Fixes T5097. Currently, running arc lint --everything over a large database could OOM if the ArcanistXHPASTLinter is used because the XHPAST parse tree for each file is stored in memory, and is not cleared from memory even after the affected paths have finished linting.
Details
- Reviewers
epriestley - Group Reviewers
Blessed Reviewers - Maniphest Tasks
- T5097: `arc lint --everything` uses a large amount of memory in when executed in large repositories
Ran arc lint --everything over rP. It is still running (it is very slow, currently it has been running for 27 minutes), but it has been executing for longer than it would have without this change. More importantly, the memory usage on my machine is reasonably stable.
Diff Detail
- Repository
- rARC Arcanist
- Branch
- did_lint_path
- Lint
Lint Passed - Unit
Tests Passed - Build Status
Buildable 625 Build 625: [Placeholder Plan] Wait for 30 Seconds
Event Timeline
Here are some plots showing the memory usage before and after. The memory usage was measured using memory_get_usage() in ArcanistFutureLinter::didRunLinters (immediately after $this->didLintPath($path)).
@epriestley, what do you think? I'm bumping this because its blocking us from using arc lint as part of our CI process.
That blue line looks like it ends up just as bad as the orange one / is not stable?
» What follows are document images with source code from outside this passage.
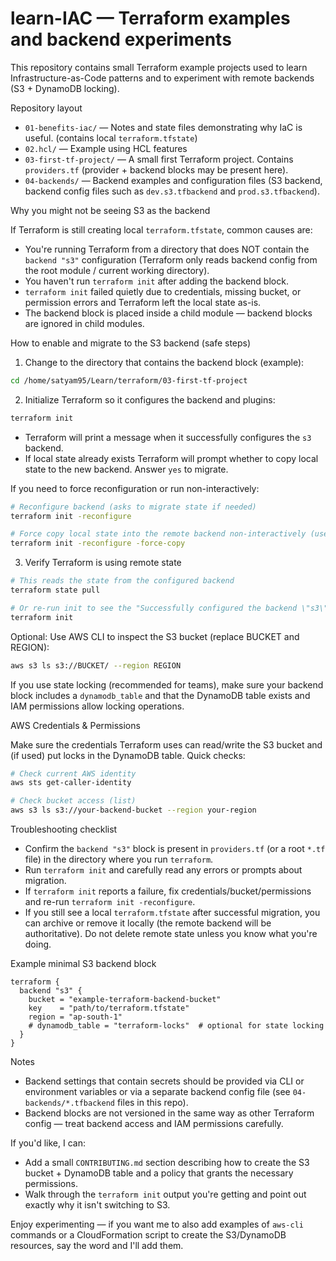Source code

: # learn-IAC — Terraform examples and backend experiments

This repository contains small Terraform example projects used to learn Infrastructure-as-Code patterns and to experiment with remote backends (S3 + DynamoDB locking).

Repository layout

- `01-benefits-iac/` — Notes and state files demonstrating why IaC is useful. (contains local `terraform.tfstate`)
- `02.hcl/` — Example using HCL features
- `03-first-tf-project/` — A small first Terraform project. Contains `providers.tf` (provider + backend blocks may be present here).
- `04-backends/` — Backend examples and configuration files (S3 backend, backend config files such as `dev.s3.tfbackend` and `prod.s3.tfbackend`).

Why you might not be seeing S3 as the backend

If Terraform is still creating local `terraform.tfstate`, common causes are:

- You're running Terraform from a directory that does NOT contain the `backend "s3"` configuration (Terraform only reads backend config from the root module / current working directory).
- You haven't run `terraform init` after adding the backend block.
- `terraform init` failed quietly due to credentials, missing bucket, or permission errors and Terraform left the local state as-is.
- The backend block is placed inside a child module — backend blocks are ignored in child modules.

How to enable and migrate to the S3 backend (safe steps)

1) Change to the directory that contains the backend block (example):

```bash
cd /home/satyam95/Learn/terraform/03-first-tf-project
```

2) Initialize Terraform so it configures the backend and plugins:

```bash
terraform init
```

- Terraform will print a message when it successfully configures the `s3` backend.
- If local state already exists Terraform will prompt whether to copy local state to the new backend. Answer `yes` to migrate.

If you need to force reconfiguration or run non-interactively:

```bash
# Reconfigure backend (asks to migrate state if needed)
terraform init -reconfigure

# Force copy local state into the remote backend non-interactively (use carefully)
terraform init -reconfigure -force-copy
```

3) Verify Terraform is using remote state

```bash
# This reads the state from the configured backend
terraform state pull

# Or re-run init to see the "Successfully configured the backend \"s3\"" message
terraform init
```

Optional: Use AWS CLI to inspect the S3 bucket (replace BUCKET and REGION):

```bash
aws s3 ls s3://BUCKET/ --region REGION
```

If you use state locking (recommended for teams), make sure your backend block includes a `dynamodb_table` and that the DynamoDB table exists and IAM permissions allow locking operations.

AWS Credentials & Permissions

Make sure the credentials Terraform uses can read/write the S3 bucket and (if used) put locks in the DynamoDB table. Quick checks:

```bash
# Check current AWS identity
aws sts get-caller-identity

# Check bucket access (list)
aws s3 ls s3://your-backend-bucket --region your-region
```

Troubleshooting checklist

- Confirm the `backend "s3"` block is present in `providers.tf` (or a root `*.tf` file) in the directory where you run `terraform`.
- Run `terraform init` and carefully read any errors or prompts about migration.
- If `terraform init` reports a failure, fix credentials/bucket/permissions and re-run `terraform init -reconfigure`.
- If you still see a local `terraform.tfstate` after successful migration, you can archive or remove it locally (the remote backend will be authoritative). Do not delete remote state unless you know what you're doing.

Example minimal S3 backend block

```hcl
terraform {
  backend "s3" {
    bucket = "example-terraform-backend-bucket"
    key    = "path/to/terraform.tfstate"
    region = "ap-south-1"
    # dynamodb_table = "terraform-locks"  # optional for state locking
  }
}
```

Notes

- Backend settings that contain secrets should be provided via CLI or environment variables or via a separate backend config file (see `04-backends/*.tfbackend` files in this repo).
- Backend blocks are not versioned in the same way as other Terraform config — treat backend access and IAM permissions carefully.

If you'd like, I can:

- Add a small `CONTRIBUTING.md` section describing how to create the S3 bucket + DynamoDB table and a policy that grants the necessary permissions.
- Walk through the `terraform init` output you're getting and point out exactly why it isn't switching to S3.

Enjoy experimenting — if you want me to also add examples of `aws-cli` commands or a CloudFormation script to create the S3/DynamoDB resources, say the word and I'll add them.
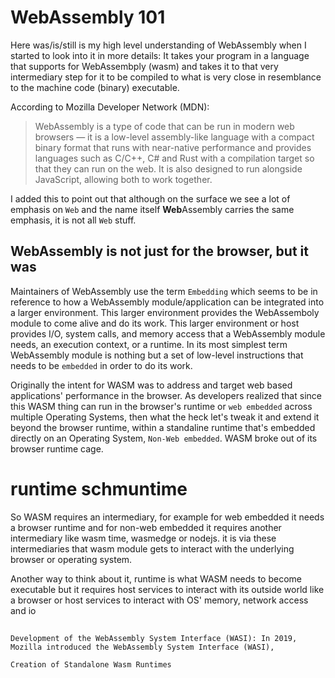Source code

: # WebAssembly 101

Here was/is/still is my high level understanding of WebAssembly when I started to look into it in more details:
 It takes your program in a language that supports for WebAssembply (wasm) and takes it to that very intermediary step for it to be compiled to what is very close in resemblance to the machine code (binary) executable.

According to Mozilla Developer Network (MDN):

>WebAssembly is a type of code that can be run in modern web browsers — it is a low-level assembly-like language with a compact binary format that runs with near-native performance and provides languages such as C/C++, C# and Rust with a compilation target so that they can run on the web. It is also designed to run alongside JavaScript, allowing both to work together.

I added this to point out that although on the surface we see a lot of emphasis on `Web` and the name itself **Web**Assembly carries the same emphasis, it is not all `Web` stuff.

## WebAssembly is not just for the browser, but it was

Maintainers of WebAssembly use the term `Embedding` which seems to be in reference to how a WebAssembly module/application can be integrated into a larger environment. This larger environment provides the WebAssemboly module to come alive and do its work. This larger environment or host provides I/O, system calls, and memory access that a WebAssembly module needs, an execution context, or a runtime. In its most simplest term WebAssembly module is nothing but a set of low-level instructions that needs to be `embedded` in order to do its work.

Originally the intent for WASM was to address and target web based applications' performance in the browser. As developers realized that since this WASM thing can run in the browser's runtime or `web embedded` across multiple Operating Systems, then what the heck let's tweak it and extend it beyond the browser runtime, within a standaline runtime that's embedded directly on an Operating System, `Non-Web embedded`. WASM broke out of its browser runtime cage.

# runtime schmuntime

So WASM requires an intermediary, for example for web embedded it needs a browser runtime and for non-web embedded it requires another intermediary like wasm time, wasmedge or nodejs. it is via these intermediaries that wasm module gets to interact with the underlying browser or operating system.

Another way to think about it, runtime is what WASM needs to become executable but it requires host services to interact with its outside world like a browser or host services to interact with OS' memory, network access and io


## 



```
Development of the WebAssembly System Interface (WASI): In 2019, Mozilla introduced the WebAssembly System Interface (WASI), 

Creation of Standalone Wasm Runtimes
```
Let me pop open the code and convince myself this is correct, on casual examination it looks like it might free trees too quickly.
@epriestley, I think that you are partially right. I added in some echo calls for debugging (diff updated to show this) and I get the following output from running arc lint on this branch:
> arc lint didLintPath: src/lint/engine/ArcanistLintEngine.php didLintPath: src/lint/linter/ArcanistBaseXHPASTLinter.php didLintPath: src/lint/linter/ArcanistFutureLinter.php didLintPath: src/lint/linter/ArcanistLinter.php didLintPath: src/lint/engine/ArcanistLintEngine.php didLintPath: src/lint/linter/ArcanistBaseXHPASTLinter.php didLintPath: src/lint/linter/ArcanistFutureLinter.php didLintPath: src/lint/linter/ArcanistLinter.php getXHPASTTreeForPath: src/lint/linter/ArcanistBaseXHPASTLinter.php didLintPath: src/lint/linter/ArcanistBaseXHPASTLinter.php getXHPASTTreeForPath: src/lint/engine/ArcanistLintEngine.php didLintPath: src/lint/engine/ArcanistLintEngine.php getXHPASTTreeForPath: src/lint/linter/ArcanistFutureLinter.php didLintPath: src/lint/linter/ArcanistFutureLinter.php getXHPASTTreeForPath: src/lint/linter/ArcanistLinter.php didLintPath: src/lint/linter/ArcanistLinter.php getXHPASTTreeForPath: src/lint/engine/ArcanistLintEngine.php didLintPath: src/lint/engine/ArcanistLintEngine.php getXHPASTTreeForPath: src/lint/linter/ArcanistBaseXHPASTLinter.php didLintPath: src/lint/linter/ArcanistBaseXHPASTLinter.php getXHPASTTreeForPath: src/lint/linter/ArcanistFutureLinter.php didLintPath: src/lint/linter/ArcanistFutureLinter.php getXHPASTTreeForPath: src/lint/linter/ArcanistLinter.php didLintPath: src/lint/linter/ArcanistLinter.php OKAY No lint warnings.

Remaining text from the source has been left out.